The problem: This exercise asks for a copy of each line in the records below with the word "회사에서" in it.

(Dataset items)
--------------------------------------------------

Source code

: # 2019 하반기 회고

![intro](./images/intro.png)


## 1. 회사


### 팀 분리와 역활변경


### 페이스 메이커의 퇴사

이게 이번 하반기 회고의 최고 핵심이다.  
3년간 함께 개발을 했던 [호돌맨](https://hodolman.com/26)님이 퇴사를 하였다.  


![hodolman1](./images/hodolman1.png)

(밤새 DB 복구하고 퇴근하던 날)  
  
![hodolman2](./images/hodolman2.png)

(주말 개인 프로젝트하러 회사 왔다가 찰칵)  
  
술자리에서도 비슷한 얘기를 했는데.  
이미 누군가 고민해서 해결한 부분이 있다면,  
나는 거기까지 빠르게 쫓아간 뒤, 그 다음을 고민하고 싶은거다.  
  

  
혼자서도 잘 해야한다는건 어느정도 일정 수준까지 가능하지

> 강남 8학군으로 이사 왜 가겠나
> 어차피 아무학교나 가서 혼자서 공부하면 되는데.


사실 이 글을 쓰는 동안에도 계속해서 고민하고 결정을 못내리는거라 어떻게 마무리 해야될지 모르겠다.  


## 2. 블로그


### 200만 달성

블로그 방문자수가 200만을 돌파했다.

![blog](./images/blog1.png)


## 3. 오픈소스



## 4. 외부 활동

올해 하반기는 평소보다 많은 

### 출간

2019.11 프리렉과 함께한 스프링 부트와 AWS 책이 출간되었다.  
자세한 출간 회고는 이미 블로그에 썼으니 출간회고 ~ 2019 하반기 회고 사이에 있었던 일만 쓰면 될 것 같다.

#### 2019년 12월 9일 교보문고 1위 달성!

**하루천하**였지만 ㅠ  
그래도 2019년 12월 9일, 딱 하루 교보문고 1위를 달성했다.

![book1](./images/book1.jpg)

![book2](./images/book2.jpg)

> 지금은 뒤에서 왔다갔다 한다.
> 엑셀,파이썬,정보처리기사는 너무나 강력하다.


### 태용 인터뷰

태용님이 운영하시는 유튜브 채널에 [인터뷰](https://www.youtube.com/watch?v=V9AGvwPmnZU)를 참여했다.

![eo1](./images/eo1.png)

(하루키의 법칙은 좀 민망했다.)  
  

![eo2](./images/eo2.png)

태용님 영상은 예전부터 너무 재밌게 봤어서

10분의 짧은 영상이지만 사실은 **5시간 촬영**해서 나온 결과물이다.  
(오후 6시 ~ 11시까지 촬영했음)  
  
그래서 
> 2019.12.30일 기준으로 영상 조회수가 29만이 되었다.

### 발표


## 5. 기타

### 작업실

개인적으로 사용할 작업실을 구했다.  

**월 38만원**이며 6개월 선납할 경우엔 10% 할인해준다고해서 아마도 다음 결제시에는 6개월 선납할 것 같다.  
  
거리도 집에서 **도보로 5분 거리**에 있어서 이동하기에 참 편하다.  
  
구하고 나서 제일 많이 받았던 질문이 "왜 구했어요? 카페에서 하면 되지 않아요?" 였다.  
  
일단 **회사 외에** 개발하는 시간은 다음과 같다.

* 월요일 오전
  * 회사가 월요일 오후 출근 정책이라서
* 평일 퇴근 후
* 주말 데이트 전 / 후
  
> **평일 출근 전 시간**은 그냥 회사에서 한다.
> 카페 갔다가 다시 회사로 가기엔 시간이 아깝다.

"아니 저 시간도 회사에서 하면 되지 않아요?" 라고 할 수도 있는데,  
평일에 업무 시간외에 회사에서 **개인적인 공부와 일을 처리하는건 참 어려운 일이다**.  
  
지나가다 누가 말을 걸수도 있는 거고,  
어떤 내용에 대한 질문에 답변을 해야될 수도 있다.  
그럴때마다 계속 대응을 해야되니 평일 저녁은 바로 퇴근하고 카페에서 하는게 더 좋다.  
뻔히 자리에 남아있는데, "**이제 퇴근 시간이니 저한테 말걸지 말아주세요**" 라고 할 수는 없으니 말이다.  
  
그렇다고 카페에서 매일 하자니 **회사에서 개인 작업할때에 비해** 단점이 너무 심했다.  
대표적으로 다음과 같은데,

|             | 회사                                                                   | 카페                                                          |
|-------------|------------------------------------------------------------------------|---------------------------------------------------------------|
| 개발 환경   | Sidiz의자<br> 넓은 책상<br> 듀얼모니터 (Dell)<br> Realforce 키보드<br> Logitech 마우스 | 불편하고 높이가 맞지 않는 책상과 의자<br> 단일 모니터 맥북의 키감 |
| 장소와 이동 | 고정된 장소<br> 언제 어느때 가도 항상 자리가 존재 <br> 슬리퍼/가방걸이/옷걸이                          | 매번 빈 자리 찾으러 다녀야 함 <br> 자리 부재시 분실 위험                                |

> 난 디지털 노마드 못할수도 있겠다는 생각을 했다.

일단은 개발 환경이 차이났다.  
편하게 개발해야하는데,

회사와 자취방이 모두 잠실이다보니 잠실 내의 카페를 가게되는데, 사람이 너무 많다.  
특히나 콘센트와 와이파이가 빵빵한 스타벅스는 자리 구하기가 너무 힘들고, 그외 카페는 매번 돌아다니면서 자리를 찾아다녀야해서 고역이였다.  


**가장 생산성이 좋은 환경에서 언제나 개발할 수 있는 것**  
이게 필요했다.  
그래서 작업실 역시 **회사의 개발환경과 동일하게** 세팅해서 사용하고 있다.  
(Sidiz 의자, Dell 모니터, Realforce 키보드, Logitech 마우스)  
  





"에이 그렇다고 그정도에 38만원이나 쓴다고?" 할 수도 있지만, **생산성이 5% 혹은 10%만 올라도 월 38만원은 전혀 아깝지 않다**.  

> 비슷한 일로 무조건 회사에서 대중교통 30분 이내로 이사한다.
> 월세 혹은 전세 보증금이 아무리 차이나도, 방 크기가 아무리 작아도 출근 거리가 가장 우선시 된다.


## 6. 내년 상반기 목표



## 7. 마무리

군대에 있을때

--------------------------------------------------

Answer box:
> **평일 출근 전 시간**은 그냥 회사에서 한다.
"아니 저 시간도 회사에서 하면 되지 않아요?" 라고 할 수도 있는데,  
평일에 업무 시간외에 회사에서 **개인적인 공부와 일을 처리하는건 참 어려운 일이다**.  
그렇다고 카페에서 매일 하자니 **회사에서 개인 작업할때에 비해** 단점이 너무 심했다.  
> 비슷한 일로 무조건 회사에서 대중교통 30분 이내로 이사한다.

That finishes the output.